#### [EXERCISE BRIEF]
A line below contains "2021 -- Scala", and a later one contains "- I placed 44th". Repeat both, with every line between them, exactly.

** Opening EXTRACTED ENTRIES block **

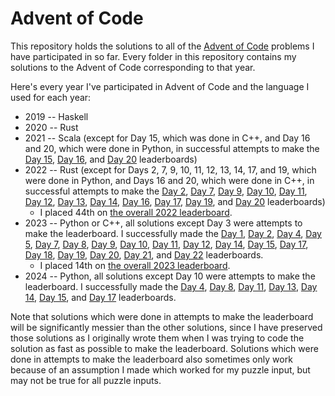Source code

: # Advent of Code

This repository holds the solutions to all of the [Advent of Code](https://adventofcode.com/) problems I have participated in so far. Every folder in this repository contains my solutions to the Advent of Code corresponding to that year.

Here's every year I've participated in Advent of Code and the language I used for each year:

 * 2019 -- Haskell
 * 2020 -- Rust
 * 2021 -- Scala (except for Day 15, which was done in C++, and Day 16 and 20, which were done in Python, in successful attempts to make the [Day 15](https://adventofcode.com/2021/leaderboard/day/15), [Day 16](https://adventofcode.com/2021/leaderboard/day/16), and [Day 20](https://adventofcode.com/2021/leaderboard/day/20) leaderboards)
 * 2022 -- Rust (except for Days 2, 7, 9, 10, 11, 12, 13, 14, 17, and 19, which were done in Python, and Days 16 and 20, which were done in C++, in successful attempts to make the [Day 2](https://adventofcode.com/2022/leaderboard/day/2), [Day 7](https://adventofcode.com/2022/leaderboard/day/7), [Day 9](https://adventofcode.com/2022/leaderboard/day/9), [Day 10](https://adventofcode.com/2022/leaderboard/day/10), [Day 11](https://adventofcode.com/2022/leaderboard/day/11), [Day 12](https://adventofcode.com/2022/leaderboard/day/12), [Day 13](https://adventofcode.com/2022/leaderboard/day/13), [Day 14](https://adventofcode.com/2022/leaderboard/day/14), [Day 16](https://adventofcode.com/2022/leaderboard/day/16), [Day 17](https://adventofcode.com/2022/leaderboard/day/17), [Day 19](https://adventofcode.com/2022/leaderboard/day/19), and [Day 20](https://adventofcode.com/2022/leaderboard/day/20) leaderboards)
   - I placed 44th on [the overall 2022 leaderboard](https://adventofcode.com/2022/leaderboard).
 * 2023 -- Python or C++, all solutions except Day 3 were attempts to make the leaderboard. I successfully made the [Day 1](https://adventofcode.com/2023/leaderboard/day/1), [Day 2](https://adventofcode.com/2023/leaderboard/day/2), [Day 4](https://adventofcode.com/2023/leaderboard/day/4), [Day 5](https://adventofcode.com/2023/leaderboard/day/5), [Day 7](https://adventofcode.com/2023/leaderboard/day/7), [Day 8](https://adventofcode.com/2023/day/8), [Day 9](https://adventofcode.com/2023/leaderboard/day/9), [Day 10](https://adventofcode.com/2023/leaderboard/day/10), [Day 11](https://adventofcode.com/2023/leaderboard/day/11), [Day 12](https://adventofcode.com/2023/leaderboard/day/12), [Day 14](https://adventofcode.com/2023/leaderboard/day/14), [Day 15](https://adventofcode.com/2023/leaderboard/day/15), [Day 17](https://adventofcode.com/2023/leaderboard/day/17), [Day 18](https://adventofcode.com/2023/leaderboard/day/18), [Day 19](https://adventofcode.com/2023/leaderboard/day/19), [Day 20](https://adventofcode.com/2023/leaderboard/day/20), [Day 21](https://adventofcode.com/2023/leaderboard/day/21), and [Day 22](https://adventofcode.com/2023/leaderboard/day/22) leaderboards.
   - I placed 14th on [the overall 2023 leaderboard](https://adventofcode.com/2023/leaderboard).
 * 2024 -- Python, all solutions except Day 10 were attempts to make the leaderboard. I successfully made the [Day 4](https://adventofcode.com/2024/leaderboard/day/4), [Day 8](https://adventofcode.com/2024/leaderboard/day/8), [Day 11](https://adventofcode.com/2024/leaderboard/day/11), [Day 13](https://adventofcode.com/2024/leaderboard/day/13), [Day 14](https://adventofcode.com/2024/leaderboard/day/14), [Day 15](https://adventofcode.com/2024/leaderboard/day/15), and [Day 17](https://adventofcode.com/2024/leaderboard/day/17) leaderboards.

Note that solutions which were done in attempts to make the leaderboard will be significantly messier than the other solutions, since I have preserved those solutions as I originally wrote them when I was trying to code the solution as fast as possible to make the leaderboard. Solutions which were done in attempts to make the leaderboard also sometimes only work because of an assumption I made which worked for my puzzle input, but may not be true for all puzzle inputs.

** Closing EXTRACTED ENTRIES block **

#### [WRITTEN SOLUTION]
 * 2021 -- Scala (except for Day 15, which was done in C++, and Day 16 and 20, which were done in Python, in successful attempts to make the [Day 15](https://adventofcode.com/2021/leaderboard/day/15), [Day 16](https://adventofcode.com/2021/leaderboard/day/16), and [Day 20](https://adventofcode.com/2021/leaderboard/day/20) leaderboards)
 * 2022 -- Rust (except for Days 2, 7, 9, 10, 11, 12, 13, 14, 17, and 19, which were done in Python, and Days 16 and 20, which were done in C++, in successful attempts to make the [Day 2](https://adventofcode.com/2022/leaderboard/day/2), [Day 7](https://adventofcode.com/2022/leaderboard/day/7), [Day 9](https://adventofcode.com/2022/leaderboard/day/9), [Day 10](https://adventofcode.com/2022/leaderboard/day/10), [Day 11](https://adventofcode.com/2022/leaderboard/day/11), [Day 12](https://adventofcode.com/2022/leaderboard/day/12), [Day 13](https://adventofcode.com/2022/leaderboard/day/13), [Day 14](https://adventofcode.com/2022/leaderboard/day/14), [Day 16](https://adventofcode.com/2022/leaderboard/day/16), [Day 17](https://adventofcode.com/2022/leaderboard/day/17), [Day 19](https://adventofcode.com/2022/leaderboard/day/19), and [Day 20](https://adventofcode.com/2022/leaderboard/day/20) leaderboards)
   - I placed 44th on [the overall 2022 leaderboard](https://adventofcode.com/2022/leaderboard).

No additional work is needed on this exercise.